Ruhe und Work-Life-Balance

Beispiele Mercateo: Die Beschaffungsplattform für Geschäftskunden hat während des Lockdowns alle ihrer mehr als 500 Mitarbeiter nach Hause geschickt und die Erfahrungen in einer vom Friedrichshafener Institut für Familienunternehmen der Zeppelin Universität durchgeführten „Tagebuchstudie“ auswerten lassen. Über 2200 Tagebucheinträge kamen zwischen März und Mai zusammen. „Nach anfänglichen Schwierigkeiten berichten viele von einer enormen Produktivitätssteigerung durch die Ruhe und eine bessere Work-Life-Balance durch die freie Zeiteinteilung“, erklärt ZU-Forscherin Laura Berchthold.

Zuhause sogar produktiver

Auch die ifm-Gruppe, die spezialisiert auf Sensortechnik für die Industrie 4.0 ist, hat ihre Mitarbeiter nach den Erfahrungen im Home Office befragt.

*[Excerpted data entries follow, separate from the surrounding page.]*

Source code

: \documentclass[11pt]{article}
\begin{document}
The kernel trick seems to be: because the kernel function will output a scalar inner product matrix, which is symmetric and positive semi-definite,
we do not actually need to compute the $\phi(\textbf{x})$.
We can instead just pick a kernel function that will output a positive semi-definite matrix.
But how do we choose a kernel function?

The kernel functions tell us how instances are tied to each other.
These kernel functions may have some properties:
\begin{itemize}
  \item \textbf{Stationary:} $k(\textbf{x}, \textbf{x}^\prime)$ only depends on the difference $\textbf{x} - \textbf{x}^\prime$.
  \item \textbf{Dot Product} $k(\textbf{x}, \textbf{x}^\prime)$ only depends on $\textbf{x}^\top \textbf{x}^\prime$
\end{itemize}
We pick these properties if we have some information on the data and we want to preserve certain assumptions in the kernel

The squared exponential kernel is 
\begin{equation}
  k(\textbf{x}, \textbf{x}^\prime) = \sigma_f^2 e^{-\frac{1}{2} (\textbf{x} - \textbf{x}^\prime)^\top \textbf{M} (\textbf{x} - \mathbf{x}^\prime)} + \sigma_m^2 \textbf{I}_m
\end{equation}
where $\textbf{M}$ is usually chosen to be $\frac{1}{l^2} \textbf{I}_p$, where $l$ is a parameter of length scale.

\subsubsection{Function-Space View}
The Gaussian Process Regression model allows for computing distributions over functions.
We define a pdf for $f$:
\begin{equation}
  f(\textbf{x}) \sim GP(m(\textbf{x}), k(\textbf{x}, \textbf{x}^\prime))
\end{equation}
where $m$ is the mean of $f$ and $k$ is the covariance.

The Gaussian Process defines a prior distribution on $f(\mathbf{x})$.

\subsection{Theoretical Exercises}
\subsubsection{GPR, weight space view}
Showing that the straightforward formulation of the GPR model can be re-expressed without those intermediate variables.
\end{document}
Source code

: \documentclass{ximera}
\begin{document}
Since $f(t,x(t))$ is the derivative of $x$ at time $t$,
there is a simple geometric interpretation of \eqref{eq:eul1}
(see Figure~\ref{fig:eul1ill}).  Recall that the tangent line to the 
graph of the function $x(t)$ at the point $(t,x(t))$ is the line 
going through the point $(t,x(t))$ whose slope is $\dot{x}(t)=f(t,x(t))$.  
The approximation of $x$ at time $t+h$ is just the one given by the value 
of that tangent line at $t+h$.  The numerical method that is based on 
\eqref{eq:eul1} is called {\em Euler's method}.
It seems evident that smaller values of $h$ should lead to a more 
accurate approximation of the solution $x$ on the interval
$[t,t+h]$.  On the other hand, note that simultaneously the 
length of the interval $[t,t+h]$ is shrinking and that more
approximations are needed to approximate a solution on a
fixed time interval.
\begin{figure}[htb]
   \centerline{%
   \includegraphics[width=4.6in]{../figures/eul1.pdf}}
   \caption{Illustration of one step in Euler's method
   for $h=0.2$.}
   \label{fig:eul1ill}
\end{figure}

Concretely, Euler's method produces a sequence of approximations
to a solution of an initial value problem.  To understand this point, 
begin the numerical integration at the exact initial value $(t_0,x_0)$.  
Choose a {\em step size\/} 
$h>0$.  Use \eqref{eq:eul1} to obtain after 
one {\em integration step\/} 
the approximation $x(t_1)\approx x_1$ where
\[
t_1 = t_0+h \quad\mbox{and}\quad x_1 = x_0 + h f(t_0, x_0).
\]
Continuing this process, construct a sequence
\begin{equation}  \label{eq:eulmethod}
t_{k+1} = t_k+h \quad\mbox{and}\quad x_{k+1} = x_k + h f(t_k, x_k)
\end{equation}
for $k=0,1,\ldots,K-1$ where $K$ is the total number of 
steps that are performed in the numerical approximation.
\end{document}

Vor Corona zählte der Mittelständler mit Hauptsitzen in Essen und Tettnang eher zum Lager der Home Office-Skeptiker, die Quote der mobilen Arbeit lag bei 3,4 Prozent. Zur Hochzeit des Lockdowns arbeiteten fast 80 Prozent der Beschäftigten nicht im Büro – und siehe da: Selbst die Lohnbuchhaltung funktionierte, und über die Hälfte der Umfrageteilnehmer erklärten, sie seien zuhause sogar produktiver als zuvor gewesen. „Damit sind jetzt Diskussionen möglich, die vorher so nicht möglich waren“, freut sich Personalgeschäftsführer Steffen Fischer.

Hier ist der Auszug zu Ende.